Por Mércia Gonçalves – coordenadora da Comissão de Direitos Humanos do CRESS/MT
Importante falar sobre o setembro amarelo, mas, mais importante ainda é retomar o significado do que é a prevenção ao suicídio. Quando a gente fala em prevenção ao suicídio, a gente já está falando de uma construção histórica de lutas de trabalhadoras/es, ativistas, militantes pela saúde brasileira que construíram o Movimento da Reforma Sanitária, que teve início na década de 70 e culmina na universalidade do direito à saúde e criação do Sistema Único de Saúde – SUS – no Brasil na década de 80.
Assim como o Movimento pela Reforma Psiquiátrica, no fim dos anos 1970, que surge para denunciar as violências cometidas por um modelo de atendimento hospitalocêntrico de manicômios, que tratava a saúde mental como mercadoria, sendo a assistência à saúde responsabilidade de setores privados e uma perspectiva de culpabilização dos sujeitos.
Infelizmente, temos na nossa história um dos Hospitais Psiquiátricos mais conhecidos pelas atrocidades que ocorreram lá na cidade de Barbacena/MG, o Hospital Colônia, momento que ficou conhecido por “Holocausto Brasileiro”. Lugar este que, para além de aprisionar e violentar pessoas com transtornos mentais, também serviu de cárcere para pessoas que fugiam das normas sociais impostas na época, como prostitutas, pessoas LGBTs, militantes políticos e mães solo.
Já na década de 90, por meio das lutas travadas pelas movimentações da Reforma Psiquiátrica, legislações são aprovadas aos poucos nos estados pelo país afora. E é nesta mesma década que acontece a II Conferência Nacional de Saúde Mental e começam a entrar em vigor as primeiras normas que regulamentaram os serviços baseados nas experiências dos Centros de Atenção Psicossocial – CAPS, NAPS e Hospitais-Dia, entretanto, ainda, caminhando a pequenos passos.
É na 3° Conferência Nacional de Saúde Mental (CNSM) que os princípios, diretrizes e estratégias são deliberadas em torno da Reforma Psiquiátrica, no sentido de fortalecer os CAPS, o controle social e as construções teóricas e políticas para a Política de Saúde Mental no Brasil, com viés humanizado e reconhecendo a saúde integral como direito. Em um dos trechos da introdução do documento final da 3° CNSM consta um dos temas centrais: “Efetivando a Reforma Psiquiátrica, com Acesso, Qualidade, Humanização e Controle Social”, e consta em seu texto dizeres de defesa do SUS público, democrático, de amplo acesso e eficaz.

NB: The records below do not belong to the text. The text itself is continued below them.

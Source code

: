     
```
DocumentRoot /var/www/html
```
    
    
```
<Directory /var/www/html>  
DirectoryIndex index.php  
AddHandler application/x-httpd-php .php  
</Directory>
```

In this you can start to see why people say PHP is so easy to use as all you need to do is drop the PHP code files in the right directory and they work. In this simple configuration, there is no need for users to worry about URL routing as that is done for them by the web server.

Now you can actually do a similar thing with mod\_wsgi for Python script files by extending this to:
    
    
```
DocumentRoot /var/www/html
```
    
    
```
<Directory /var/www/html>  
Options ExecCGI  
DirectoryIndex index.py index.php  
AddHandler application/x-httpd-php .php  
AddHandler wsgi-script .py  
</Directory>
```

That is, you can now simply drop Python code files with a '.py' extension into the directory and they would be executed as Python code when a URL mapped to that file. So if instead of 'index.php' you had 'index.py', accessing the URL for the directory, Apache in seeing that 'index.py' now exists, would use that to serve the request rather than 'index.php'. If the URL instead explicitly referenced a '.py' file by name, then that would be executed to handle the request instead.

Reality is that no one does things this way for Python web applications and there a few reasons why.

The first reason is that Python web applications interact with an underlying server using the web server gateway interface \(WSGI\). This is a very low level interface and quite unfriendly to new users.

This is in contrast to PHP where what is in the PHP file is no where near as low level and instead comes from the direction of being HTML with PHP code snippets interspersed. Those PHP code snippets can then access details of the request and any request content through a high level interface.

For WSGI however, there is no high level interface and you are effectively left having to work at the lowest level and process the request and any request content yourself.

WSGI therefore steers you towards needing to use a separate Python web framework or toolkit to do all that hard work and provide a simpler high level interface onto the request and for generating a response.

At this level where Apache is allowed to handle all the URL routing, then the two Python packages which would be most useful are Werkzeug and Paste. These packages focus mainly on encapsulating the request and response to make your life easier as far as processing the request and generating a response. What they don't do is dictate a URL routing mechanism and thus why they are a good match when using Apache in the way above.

Então, falar em setembro amarelo é falar na atenção integral à saúde, mas ,não no sentido de culpar um sujeito por seu adoecimento, mas entender em qual contexto e qual sociedade esse adoecimento está sendo produzido para que possamos, de fato, tentar alterar essa realidade.
Vivemos em uma sociabilidade baseada na exploração do trabalho e opressão de grupos: pobres, mulheres, pessoas negras, LGBTs. Se uma sociedade não consegue produzir e reproduzir sua existência com todos os recursos naturais e habilidades físicas e mentais, é impossível que adoecimentos não ocorram e, mais ainda, práticas de suicídio.
É urgente falarmos em direito ao trabalho, à saúde, à alimentação, à educação, ao lazer, ao meio ambiente, entre outras necessidades básicas humanas, para então falarmos em “prevenção ao suicídio”. Saúde não é sinônimo de ausência de doença. Como produzir campanhas do Setembro Amarelo, tentar “prevenir” o suicídio se a própria organização social não dá condições de saúde adequadas?
Nossa luta, neste Dia Mundial de Prevenção ao Suicídio e, ainda, neste mês de campanha do Setembro Amarelo, é por condições dignas de vida, de moradia, de saúde. Em casos de adoecimento procure os serviços públicos e gratuitos da rede de saúde mental do SUS da cidade de Cuiabá.
Referências:
Relatório Final da II Conferência Nacional de Saúde Mental
Relatório Final da III Conferência Nacional de Saúde Mental
Artigo “Holocausto brasileiro: 50 anos sem punição (Hospital Colonia) Barbacena-MG” do Geledés.
Documento “Reforma Psiquiátrica e política de Saúde Mental no Brasil” do Ministério da Saúde.